Blackholes show that an object's "size" is pretty much an illusion. Matter can be compressed much smaller than its "natural" size, just look at the compression ratio between a neutron star and its uncompressed state.

At some point, the gravitational force becomes so large that not even the degeneracy pressure between electrons or between neutrons, et al, can resist, and eventually there is nothing to stop the collapse.

In highly compressed states, matter behaves more like waves, and the idea that matter acts like little marble spheres you learned in high school chemistry or physics, where they have a defined volume/radius, and cannot occupy the same place at the same time, goes out the window.

Bose-Einstein condensate also shows how you can coax atoms to lose their identity and huddle closer together.

By definition, any object whose radius is smaller than its Schwartzchild radius is a blackhole.

 

[BlackAngus]

Hey all!
Ive read b3d fourms for quite a while now , and usually have nothing to say. (still dont really). But I have to say you are all FREAKS!!!!!!!
With that said this thread made me join up.
I just wanted to say some of you guys are brains, and thanks for some of the links here to good articles and lectures.
Hopefully Ill have something more constructive to add in the future. =)

BA

 

[Fred]

Semi classically, you can have Microscopic black holes. In fact the Large Hadron Collider in Cern (due in 2006) that accelerates particles to the TeV scale might indeed form tiny black holes. If you pack enough energy in a small enough space (past the schwarschild radius) you'll get a black hole.

These will evaporate and leave a spectrum that should in principle be detectable.

The thing is, its a little bit hazy in the case of a microscopic bh because quantum field theory is not really sufficiently advanced to fully understand the properties.

String theory is an attempt at Quantum gravity, but it still has a ways to go. There are other alternatives, like loop quantum gravity, Non commutative geometries, etc etc

Personally I don't like String theory, it irratates me at this stage frankly, its still extremely raw. Ill give a link to a summary of that in a few

As for singularities in general relativity and black holes. One has to understand that its a little bit complicated.

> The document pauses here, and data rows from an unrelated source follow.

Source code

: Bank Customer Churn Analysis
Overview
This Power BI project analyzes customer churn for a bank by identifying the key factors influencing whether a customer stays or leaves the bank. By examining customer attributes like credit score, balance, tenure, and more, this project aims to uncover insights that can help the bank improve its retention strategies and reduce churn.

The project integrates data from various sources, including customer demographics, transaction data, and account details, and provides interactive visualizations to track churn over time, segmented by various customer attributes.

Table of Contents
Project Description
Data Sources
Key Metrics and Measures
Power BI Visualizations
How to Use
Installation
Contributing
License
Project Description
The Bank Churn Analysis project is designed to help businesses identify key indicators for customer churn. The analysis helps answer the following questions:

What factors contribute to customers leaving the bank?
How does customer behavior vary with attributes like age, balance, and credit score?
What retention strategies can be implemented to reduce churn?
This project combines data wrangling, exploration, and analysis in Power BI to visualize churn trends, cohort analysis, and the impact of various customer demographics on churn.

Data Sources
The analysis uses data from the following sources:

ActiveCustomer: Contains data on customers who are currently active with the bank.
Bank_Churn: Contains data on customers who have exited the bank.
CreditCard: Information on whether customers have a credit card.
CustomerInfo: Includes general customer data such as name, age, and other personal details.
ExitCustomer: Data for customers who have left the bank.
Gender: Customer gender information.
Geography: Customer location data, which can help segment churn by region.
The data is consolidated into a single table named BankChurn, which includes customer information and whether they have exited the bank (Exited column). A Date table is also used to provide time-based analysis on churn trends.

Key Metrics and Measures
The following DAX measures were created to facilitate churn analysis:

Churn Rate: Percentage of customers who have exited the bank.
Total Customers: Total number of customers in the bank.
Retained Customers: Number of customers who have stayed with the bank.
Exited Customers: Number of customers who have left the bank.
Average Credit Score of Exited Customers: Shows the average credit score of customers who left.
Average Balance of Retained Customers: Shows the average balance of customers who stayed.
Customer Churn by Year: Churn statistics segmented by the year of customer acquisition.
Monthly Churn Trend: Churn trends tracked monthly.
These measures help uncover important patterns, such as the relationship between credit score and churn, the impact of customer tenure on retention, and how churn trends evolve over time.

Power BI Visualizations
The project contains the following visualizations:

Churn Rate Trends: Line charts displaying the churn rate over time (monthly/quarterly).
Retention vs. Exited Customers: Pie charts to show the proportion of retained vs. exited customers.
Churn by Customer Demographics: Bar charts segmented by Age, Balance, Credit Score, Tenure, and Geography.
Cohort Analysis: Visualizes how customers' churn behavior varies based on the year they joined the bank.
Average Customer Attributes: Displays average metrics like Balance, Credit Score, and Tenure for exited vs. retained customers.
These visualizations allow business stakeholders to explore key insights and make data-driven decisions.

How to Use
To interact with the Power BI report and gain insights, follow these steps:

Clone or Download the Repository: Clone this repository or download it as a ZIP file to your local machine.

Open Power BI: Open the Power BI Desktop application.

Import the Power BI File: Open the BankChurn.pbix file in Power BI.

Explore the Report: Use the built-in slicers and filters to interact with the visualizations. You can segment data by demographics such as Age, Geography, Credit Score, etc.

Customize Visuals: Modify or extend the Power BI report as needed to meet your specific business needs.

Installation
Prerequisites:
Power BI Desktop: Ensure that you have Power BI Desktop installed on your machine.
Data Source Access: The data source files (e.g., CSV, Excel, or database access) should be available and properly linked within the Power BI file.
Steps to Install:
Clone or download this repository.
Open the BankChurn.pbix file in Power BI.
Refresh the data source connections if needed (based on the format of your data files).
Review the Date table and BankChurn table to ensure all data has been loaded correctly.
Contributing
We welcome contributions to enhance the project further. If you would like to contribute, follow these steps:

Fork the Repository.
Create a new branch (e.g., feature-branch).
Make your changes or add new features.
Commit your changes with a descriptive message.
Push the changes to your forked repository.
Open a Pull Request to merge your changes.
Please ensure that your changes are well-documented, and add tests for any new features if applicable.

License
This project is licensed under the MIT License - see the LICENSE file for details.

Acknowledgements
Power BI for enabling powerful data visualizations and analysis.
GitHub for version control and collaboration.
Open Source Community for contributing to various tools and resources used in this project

One can in general, rewrite the metric so that certain traits of the singularity are removed. In the case of a schwarschild bh, these are called UV coordinates or Kruscal Schecheres coordinates

 

[Bigus Dickus]

Out of curiosity, does someone know the equation describing how Hawking radiation relates to the mass of a black hole? All this talk about a tennis ball mass black hole has me wondering how long such a microscopic black hole could survive before vaporizing itself. I'm guessing a very, very short time.

As interesting as miniature black holes are, I find the concept of extremely large and relatively low density black holes to be equally fascinating. It is possible for a black hole to be "black" without the gravity inside causing matter to collapse to a point (or whatever the "correct" theory of quantum gravity will ultimately reveal that it collapses to)... at least not for a relatively long time. If our universe is closed (which, at the moment, it doesn't appear to be), then it could be considered a black hole, and would appear as such to an outside observer (or so I'm thinking... I could be missing a crucial distinction there).

 

[arjan de lumens]

Using a few formulas I found here and here the amount of Hawking radiation and the lifetime of a black hole can be computed rather straightforwardly. For a black hole with the mass of a tennis ball, I get a lifetime of about 10^-19 seconds, give or take an order of magnitude or so. Which indicates that even if you managed to create such a beast, it would immediately explode with the power of a medium-size nuclear weapon.

 

[Heathen]

Which indicates that even if you managed to create such a beast, it would immediately explode with the power of a medium-size nuclear weapon.

So how big are the jobbies Cern will create?

 

[arjan de lumens]

The collision energy of the CERN LHC is stated to be 7 TeV (see under 'Design Performance'), which would be about 1.2* 10^-23 kilograms, or 1.1*10^-6 joule, or, in case of a black hole, a radius of about 1.8*10^-50 meters. Which, AFAIK, wouldn't be noticeable to a human. Given that this is still much weaker than what cosmic rays can do, I wouldn't worry too much.

 

[Bigus Dickus]

Thanks arjan... that's what I was thinking.

 

[Neeyik]

Arjan - it would also evaporate in about 10^-85 seconds too. I think one could argue that black holes simply could not be created on this basis.

 

[arjan de lumens]

One issue with black holes is that they are believed to possess only mass, charge and angular momentum and no other defining characteristics. So if a black hole appeared during the tests at CERN, it could, at least in principle, no matter how small and short-lived it is, break a bunch of the symmetries and invariants that otherwise hold true for particle-particle interactions.